Originally posted by fleabit
why could it NOT be air pressure?
Do you guys even read the thread?
For it to have been air pressure, then air would have to have been pressurized. That goes without saying, okay? Very pressurized, so as to blow
large solid debris over 50 feet laterally out of the side of the building.
But the building was not airtight. In no way, shape, form,
whatever, was it airtight. It was being blown apart, outwards, in all directions simultaneously. Dust was flying out, solid debris was flying out,
and you know air was escaping at the exact same places. That is where the air is "grounding" to, to decompress to atmospheric pressure. To
compress somewhere despite of that would defy thermodynamics.
Where does the air go when the floors pancake? First of all, there is no evidence of "pancaking" in the first place. The mass was going outwards
more than it was down onto lower floors, and this is proven by the fact that the buildings' footprints had relatively tiny piles of debris in them,
not even extending beyond the lobby, and not compacted.

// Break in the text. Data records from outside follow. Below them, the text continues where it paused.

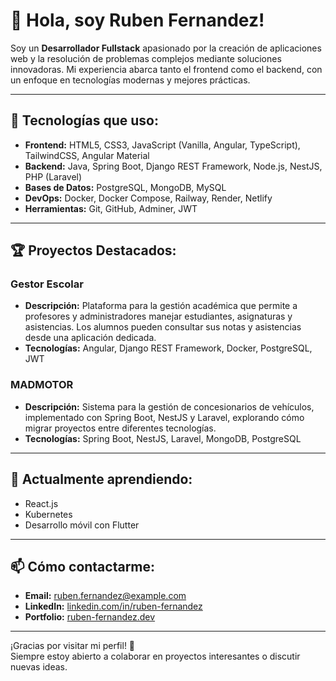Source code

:# 👋 Hola, soy Ruben Fernandez!

Soy un **Desarrollador Fullstack** apasionado por la creación de aplicaciones web y la resolución de problemas complejos mediante soluciones innovadoras. Mi experiencia abarca tanto el frontend como el backend, con un enfoque en tecnologías modernas y mejores prácticas.

---

## 🚀 Tecnologías que uso:
- **Frontend:** HTML5, CSS3, JavaScript (Vanilla, Angular, TypeScript), TailwindCSS, Angular Material
- **Backend:** Java, Spring Boot, Django REST Framework, Node.js, NestJS, PHP (Laravel)
- **Bases de Datos:** PostgreSQL, MongoDB, MySQL
- **DevOps:** Docker, Docker Compose, Railway, Render, Netlify
- **Herramientas:** Git, GitHub, Adminer, JWT

---

## 🏆 Proyectos Destacados:
### **Gestor Escolar**
- **Descripción:** Plataforma para la gestión académica que permite a profesores y administradores manejar estudiantes, asignaturas y asistencias. Los alumnos pueden consultar sus notas y asistencias desde una aplicación dedicada.
- **Tecnologías:** Angular, Django REST Framework, Docker, PostgreSQL, JWT

### **MADMOTOR**
- **Descripción:** Sistema para la gestión de concesionarios de vehículos, implementado con Spring Boot, NestJS y Laravel, explorando cómo migrar proyectos entre diferentes tecnologías.
- **Tecnologías:** Spring Boot, NestJS, Laravel, MongoDB, PostgreSQL

---

## 🌱 Actualmente aprendiendo:
- React.js
- Kubernetes
- Desarrollo móvil con Flutter

---

## 📫 Cómo contactarme:
- **Email:** [ruben.fernandez@example.com](mailto:ruben.fernandez@example.com)
- **LinkedIn:** [linkedin.com/in/ruben-fernandez](https://linkedin.com/in/ruben-fernandez)
- **Portfolio:** [ruben-fernandez.dev](https://ruben-fernandez.dev)

---

¡Gracias por visitar mi perfil! 🚀  
Siempre estoy abierto a colaborar en proyectos interesantes o discutir nuevas ideas.
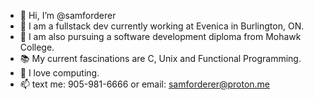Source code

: - 👋 Hi, I’m @samforderer
- 👀 I am a fullstack dev currently working at Evenica in Burlington, ON.
- 🌱 I am also pursuing a software development diploma from Mohawk College.
- 📚 My current fascinations are C, Unix and Functional Programming. 
- 💞️ I love computing.
- 📫 text me: 905-981-6666 or email: samforderer@proton.me

<!---
samforderer/samforderer is a ✨ special ✨ repository because its `README.md` (this file) appears on your GitHub profile.
You can click the Preview link to take a look at your changes.
--->
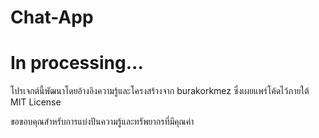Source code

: # Chat-App

# In processing...

โปรเจกต์นี้พัฒนาโดยอ้างอิงความรู้และโครงสร้างจาก burakorkmez
ซึ่งเผยแพร่โค้ดไว้ภายใต้ MIT License

ขอขอบคุณสำหรับการแบ่งปันความรู้และทรัพยากรที่มีคุณค่า
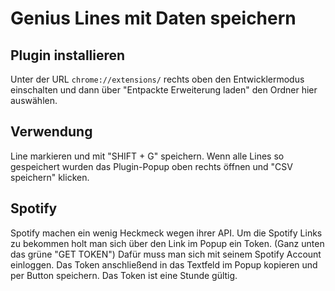 # Genius Lines mit Daten speichern

## Plugin installieren
Unter der URL `chrome://extensions/` rechts oben den Entwicklermodus einschalten und dann über "Entpackte Erweiterung laden" den Ordner hier auswählen.

## Verwendung
Line markieren und mit "SHIFT + G" speichern. Wenn alle Lines so gespeichert wurden das Plugin-Popup oben rechts öffnen und "CSV speichern" klicken.

## Spotify
Spotify machen ein wenig Heckmeck wegen ihrer API. Um die Spotify Links zu bekommen holt man sich über den Link im Popup ein Token. (Ganz unten das grüne "GET TOKEN") Dafür muss man sich mit seinem Spotify Account einloggen. Das Token anschließend in das Textfeld im Popup kopieren und per Button speichern. Das Token ist eine Stunde gültig.
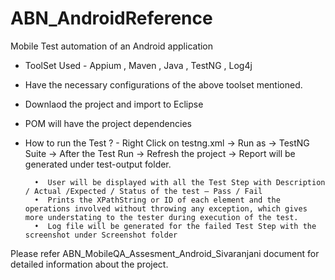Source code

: # ABN_AndroidReference

Mobile Test automation of an Android application 

- ToolSet Used - Appium , Maven , Java , TestNG , Log4j

- Have the necessary configurations of the above toolset mentioned.
- Downlaod the project and import to Eclipse
- POM will have the project dependencies

- How to run the Test ?
      - Right Click on testng.xml -> Run as -> TestNG Suite -> After the Test Run -> Refresh the project -> Report will be generated under test-output folder.
      
        •  User will be displayed with all the Test Step with Description / Actual /Expected / Status of the test – Pass / Fail	
        •  Prints the XPathString or ID of each element and the operations involved without throwing any exception, which gives more understating to the tester during execution of the test.
        •  Log file will be generated for the failed Test Step with the screenshot under Screenshot folder


 Please refer ABN_MobileQA_Assesment_Android_Sivaranjani document for detailed information about the project.





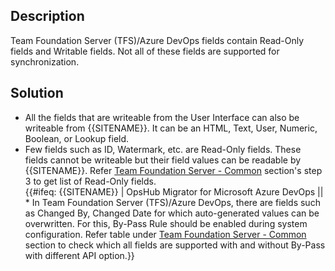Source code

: ## Description

Team Foundation Server (TFS)/Azure DevOps fields contain Read-Only fields and Writable fields. Not all of these fields are supported for synchronization.

## Solution

* All the fields that are writeable from the User Interface can also be writeable from {{SITENAME}}. It can be an HTML, Text, User, Numeric, Boolean, or Lookup field.
* Few fields such as ID, Watermark, etc. are Read-Only fields. These fields cannot be writeable but their field values can be readable by {{SITENAME}}. Refer [Team Foundation Server - Common](../../../../connectors/team-foundation-server.md#common) section's step 3 to get list of Read-Only fields.  
{{#ifeq: {{SITENAME}} | OpsHub Migrator for Microsoft Azure DevOps || * In Team Foundation Server (TFS)/Azure DevOps, there are fields such as Changed By, Changed Date for which auto-generated values can be overwritten. For this, By-Pass Rule should be enabled during system configuration. Refer table under [Team Foundation Server - Common](../../../../connectors/team-foundation-server.md#common) section to check which all fields are supported with and without By-Pass with different API option.}}
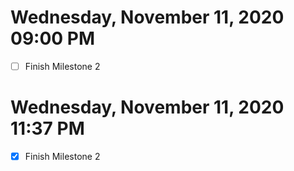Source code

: # Wednesday, November 11, 2020 09:00 PM

- [ ] Finish Milestone 2

# Wednesday, November 11, 2020 11:37 PM

- [x] Finish Milestone 2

The columns at the lowest floors were mostly intact and still standing, including perimeter
walls.
Secondly, you are assuming all the 4"-thick concrete slabs and thin metal trusses are going to be airtight together as they are pulled from their
connections and pushed downwards. If they are not airtight, the air would just escape upwards into the atmosphere as common sense would suggest.
Prove the concrete wouldn't have broken up, and that air wouldn't have escaped through collapsing floors.
Third problem, is that air channeled between intact floors has to happen through the core, where the only shafts were, and there were explosive
expulsions from many stories down, as many as 40 to 50 from the collapse wave. For air to have traveled that far down a shaft, all compressed all the
way up and down, and then move out across a floor without decompressing, is impossible.
Could it have this effect on floors 40 floors down? I don't see why not.
So now I have given you a reason why not.
But I've seen many professionals state that this was exactly what it was.
There is a reason these issues are controversial, and disputed, and there is damn good reason for people to make excuses about what they are seeing.
You are acting on a herd mentality when you appeal to authority. A similar mentality got us from the sinking of the U.S.S. Maine, into a war with
Spain, even though the two were later found to be unrelated.